Accompagné par son porte-parole Xavier Bertrand, ministre de la Santé et élu de Saint-Quentin, M. Sarkozy avait choisi l'entreprise Le Creuset parce qu'une partie des ouvriers sont repassés aux 40 heures avec augmentation de salaire, pour faire face aux commandes.

Le candidat en a profité pour reprendre l'un des slogans de sa campagne: "Travailler plus pour gagner plus".
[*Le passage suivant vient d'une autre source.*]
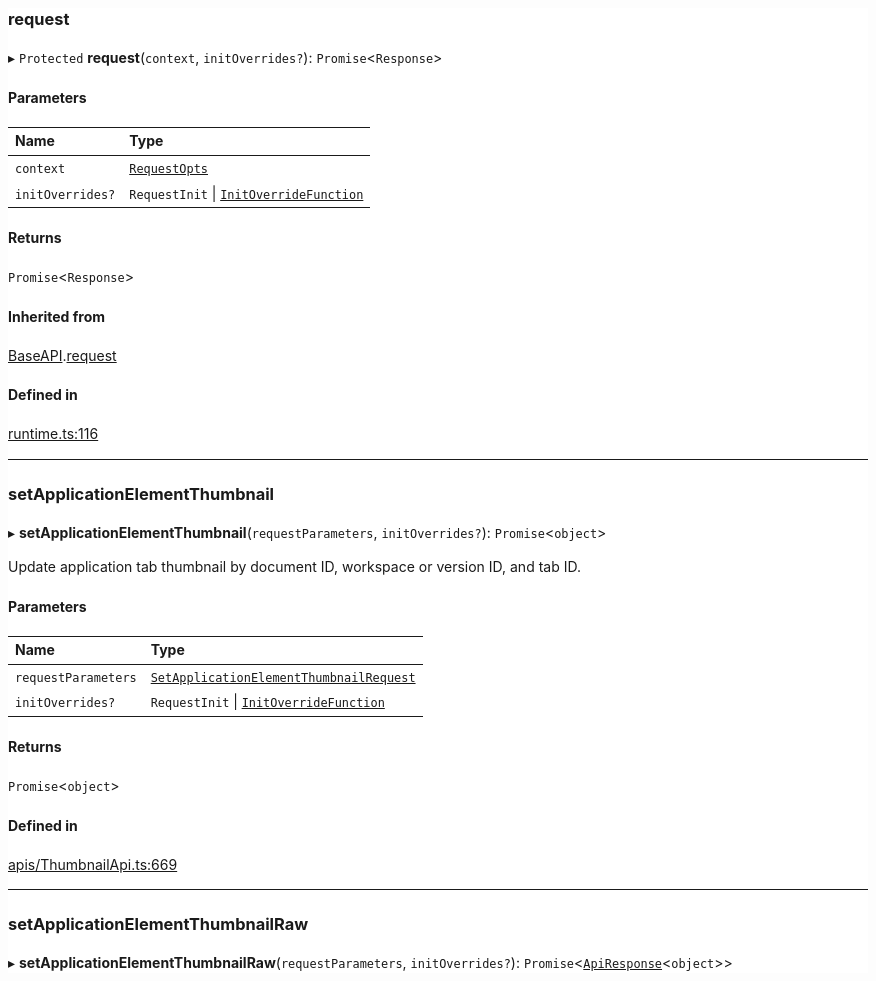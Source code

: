 ### request

▸ `Protected` **request**(`context`, `initOverrides?`): `Promise`<`Response`\>

#### Parameters

| Name | Type |
| :------ | :------ |
| `context` | [`RequestOpts`](../interfaces/RequestOpts.md) |
| `initOverrides?` | `RequestInit` \| [`InitOverrideFunction`](../modules.md#initoverridefunction) |

#### Returns

`Promise`<`Response`\>

#### Inherited from

[BaseAPI](BaseAPI.md).[request](BaseAPI.md#request)

#### Defined in

[runtime.ts:116](https://github.com/toebes/onshape-typescript-fetch/blob/3e11ae1/runtime.ts#L116)

___

### setApplicationElementThumbnail

▸ **setApplicationElementThumbnail**(`requestParameters`, `initOverrides?`): `Promise`<`object`\>

Update application tab thumbnail by document ID, workspace or version ID, and tab ID.

#### Parameters

| Name | Type |
| :------ | :------ |
| `requestParameters` | [`SetApplicationElementThumbnailRequest`](../interfaces/SetApplicationElementThumbnailRequest.md) |
| `initOverrides?` | `RequestInit` \| [`InitOverrideFunction`](../modules.md#initoverridefunction) |

#### Returns

`Promise`<`object`\>

#### Defined in

[apis/ThumbnailApi.ts:669](https://github.com/toebes/onshape-typescript-fetch/blob/3e11ae1/apis/ThumbnailApi.ts#L669)

___

### setApplicationElementThumbnailRaw

▸ **setApplicationElementThumbnailRaw**(`requestParameters`, `initOverrides?`): `Promise`<[`ApiResponse`](../interfaces/ApiResponse.md)<`object`\>\>
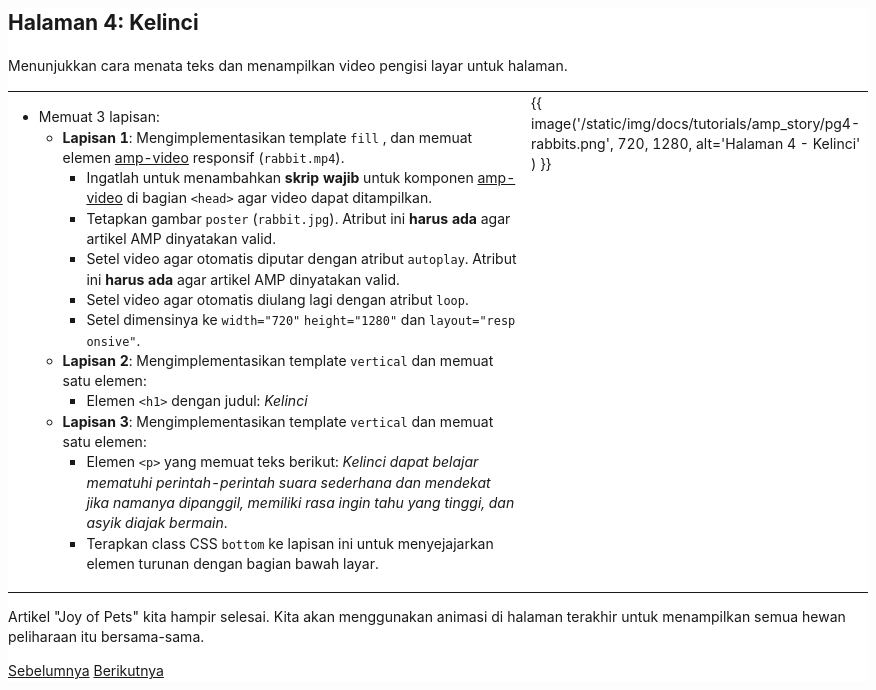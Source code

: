 ## Halaman 4: Kelinci

Menunjukkan cara menata teks dan menampilkan video pengisi layar untuk halaman.

<table class="noborder">
  <tr>
    <td width="60%">
      <ul>
      <li>Memuat 3 lapisan:
      <ul>
        <li><b>Lapisan 1</b>: Mengimplementasikan template <code>fill</code> , dan memuat elemen <a href="/id/docs/reference/components/amp-video.html">amp-video</a> responsif (<code class="filename">rabbit.mp4</code>).
          <ul>
            <li>Ingatlah untuk menambahkan <strong>skrip wajib</strong> untuk komponen <a href="/id/docs/reference/components/amp-video.html">amp-video</a> di bagian <code>&lt;head></code> agar video dapat ditampilkan.</li>
            <li>Tetapkan gambar <code>poster</code> (<code class="filename">rabbit.jpg</code>). Atribut ini <strong>harus ada</strong> agar artikel AMP dinyatakan valid.</li>
            <li>Setel video agar otomatis diputar dengan atribut <code>autoplay</code>. Atribut ini <strong>harus ada</strong> agar artikel AMP dinyatakan valid.</li>
            <li>Setel video agar otomatis diulang lagi dengan atribut <code>loop</code>.</li>
            <li>Setel dimensinya ke <code>width="720"</code> <code>height="1280"</code> dan <code>layout="responsive"</code>.</li>
          </ul></li>
        <li><b>Lapisan 2</b>: Mengimplementasikan template <code>vertical</code> dan memuat satu elemen:
          <ul>
            <li>Elemen <code>&lt;h1></code> dengan judul: <em>Kelinci</em></li>
          </ul>
        </li>
        <li><b>Lapisan 3</b>: Mengimplementasikan template <code>vertical</code> dan memuat satu elemen:
          <ul>
            <li>Elemen <code>&lt;p></code> yang memuat teks berikut: <em>Kelinci dapat belajar mematuhi perintah-perintah suara sederhana dan mendekat jika namanya dipanggil, memiliki rasa ingin tahu yang tinggi, dan asyik diajak bermain</em>.</li>
            <li>Terapkan class CSS <code>bottom</code> ke lapisan ini untuk menyejajarkan elemen turunan dengan bagian bawah layar.</li>
          </ul>
        </li></ul></li>
      </ul>
    </td>
    <td>{{ image('/static/img/docs/tutorials/amp_story/pg4-rabbits.png', 720, 1280, alt='Halaman 4 - Kelinci' ) }}</td>
  </tr>
</table>

Artikel "Joy of Pets" kita hampir selesai. Kita akan menggunakan animasi di halaman terakhir untuk menampilkan semua hewan peliharaan itu bersama-sama.

<div class="prev-next-buttons">
  <a class="button prev-button" href="{{g.doc('/content/docs/getting_started/visual_story/create_cover_page.html', locale=doc.locale).url.path}}"><span class="arrow-prev">Sebelumnya</span></a>
  <a class="button next-button" href="{{g.doc('/content/docs/getting_started/visual_story/animating_elements.html', locale=doc.locale).url.path}}"><span class="arrow-next">Berikutnya</span></a>
</div>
"A leur manière les travailleurs sont des résistants. Des résistants contre la disparition d'un type de civilisation et d'un type d'homme qui respectent le travail comme une condition de liberté", a-t-il dit en début de soirée lors d'une réunion publique au Palais des sports de Saint-Quentin, devant 4.000 personnes selon l'UMP.

"Je propose que l'augmentation du pouvoir d'achat soit la priorité de la politique économique, après 25 ans de sacrifices et de stagnation", a ajouté le candidat de l'UMP, en affirmant que "les 35 heures étaient un désastre social".

Multipliant les attaques contre la candidate socialiste Ségolène Royal tout au long de l'après-midi, Nicolas Sarkozy a aussi accusé la gauche de "communautarisme historique", quand elle lui reproche de citer Jaurès et Blum.

"M. Hollande, que je n'ai pas souvent entendu citer Jaurès, a dit: +c'est une captation d'héritage+. Je ne l'ai jamais entendu défendre avec autant d'énergie la propriété des droits de succession" a-t-il ironisé.

"Les principes de la politique que je souhaite n'expriment rien d'autre que les valeurs éternelles de la France: la liberté, la responsabilité, l'ordre et le progrès", a affirmé M. Sarkozy, reprenant avec ces deux derniers termes la devise nationale du Brésil.